Now when I read this Ignatow poem I am reminded of those joyful days when I whacked and slapped at these flying

In this poem the speaker equates this trivial act of swinging the fly swatter and killing the Musca domestic. When he places the swatter next to the fly’s crushed remains it reminds him of a conquering hero laying his weapon down after defeating his enemy.


The speaker in the poem has some admiration for his defeated foe. The fly made a gallant effort to escape. The speaker, the killer notes that this fly “tried to mount the window to its top. . .”

The speaker, and killer takes little pride in his victory, noting that the fly died because of a “. . . bold effort beyond itself, /and I am the one who brought it to an end.”


The fly was brave, and seemed to follow the advice of Dylan Thomas about not going gentle into that good night, but instead raging against the dying of the light.


Maybe the speaker in the poem is hypersensitive. Perhaps the speaker in this poem is a drama queen, seeing significance in this trivial act. Then again, it is possible the speaker in this poem sees that all life is amazing, and to cut life short, even the life of a nasty fly, is still a petite crime. Life is too short when it is long, and death is forever.


It is obvious that in this poem the speaker is weighing the significance of life and death. The taking of the life of this nasty fly reminds him of his own eventual demise. The killing of the fly reminds the speaker that his own life is temporary.


Notice the speaker’s line 9: “Tired of the day and with night coming on.” What might he mean by being "tired of the day?” I don’t know, but what I think is that he is tired of life, wearied by life.

I remember once my friend Father Jim Taylor asked me to visit weekly with a parishioner who was dying from colon cancer. The lady was very afraid to die. She had even cut herself off from people she loved because she was afraid of catching some cold or something and, in her weakened state, having that common illness put her in the grave. The lady asked me about death and explained her fear.

I told her that I had known several people who were going through the dying process and everyone one of them had, eventually, been ready to die, and actually expressed a wish that death would come quickly.
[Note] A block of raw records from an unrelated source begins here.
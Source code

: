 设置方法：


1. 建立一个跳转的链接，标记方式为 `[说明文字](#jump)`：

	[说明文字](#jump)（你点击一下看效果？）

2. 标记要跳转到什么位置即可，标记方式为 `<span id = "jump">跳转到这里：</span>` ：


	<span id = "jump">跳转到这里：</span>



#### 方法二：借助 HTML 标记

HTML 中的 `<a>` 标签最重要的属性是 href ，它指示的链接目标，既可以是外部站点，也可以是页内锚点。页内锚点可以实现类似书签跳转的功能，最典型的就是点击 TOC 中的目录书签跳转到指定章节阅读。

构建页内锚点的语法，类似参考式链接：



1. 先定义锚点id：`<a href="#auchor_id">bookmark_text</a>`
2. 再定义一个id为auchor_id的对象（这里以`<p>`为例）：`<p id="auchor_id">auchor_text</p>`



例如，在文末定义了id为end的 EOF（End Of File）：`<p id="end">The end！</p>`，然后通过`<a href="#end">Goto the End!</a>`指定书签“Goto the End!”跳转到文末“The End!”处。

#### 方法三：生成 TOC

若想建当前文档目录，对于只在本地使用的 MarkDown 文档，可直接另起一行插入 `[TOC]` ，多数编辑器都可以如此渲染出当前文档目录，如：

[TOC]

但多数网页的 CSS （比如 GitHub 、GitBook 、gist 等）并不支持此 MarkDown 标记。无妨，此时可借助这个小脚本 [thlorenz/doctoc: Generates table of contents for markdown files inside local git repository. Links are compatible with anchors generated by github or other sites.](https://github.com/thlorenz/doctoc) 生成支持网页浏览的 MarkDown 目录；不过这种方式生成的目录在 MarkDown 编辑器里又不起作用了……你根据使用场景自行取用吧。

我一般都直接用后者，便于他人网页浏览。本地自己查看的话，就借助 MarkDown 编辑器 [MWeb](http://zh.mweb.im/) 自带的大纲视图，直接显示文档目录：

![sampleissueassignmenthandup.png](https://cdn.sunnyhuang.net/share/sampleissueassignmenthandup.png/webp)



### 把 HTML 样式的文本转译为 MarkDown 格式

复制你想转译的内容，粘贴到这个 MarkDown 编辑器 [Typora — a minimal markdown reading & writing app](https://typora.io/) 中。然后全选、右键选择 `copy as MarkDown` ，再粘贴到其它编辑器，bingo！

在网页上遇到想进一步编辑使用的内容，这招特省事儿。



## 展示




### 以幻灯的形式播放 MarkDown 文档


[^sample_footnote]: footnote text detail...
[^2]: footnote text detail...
Ms. Georgiana did not believe me, but, in the end, she too reached the point where she was ready to die and was looking forward to death. I don’t know if the speaker in the poem was eager to die, or just resigned to death, but for whatever reason, the speaker in the poem identifies with the death of this fly, and he too is ready: “I lay my body down beside the fly.”

Soon, or late, it is the end for us all. Death is our end, and death is the fact that focuses us on life. Yes, some waste life. Perhaps all of us waste at least part of our life. But even the fly had a will to live, a determination that is to be admired. And even the death of the fly is, in its way a sad, inevitable, tragic event.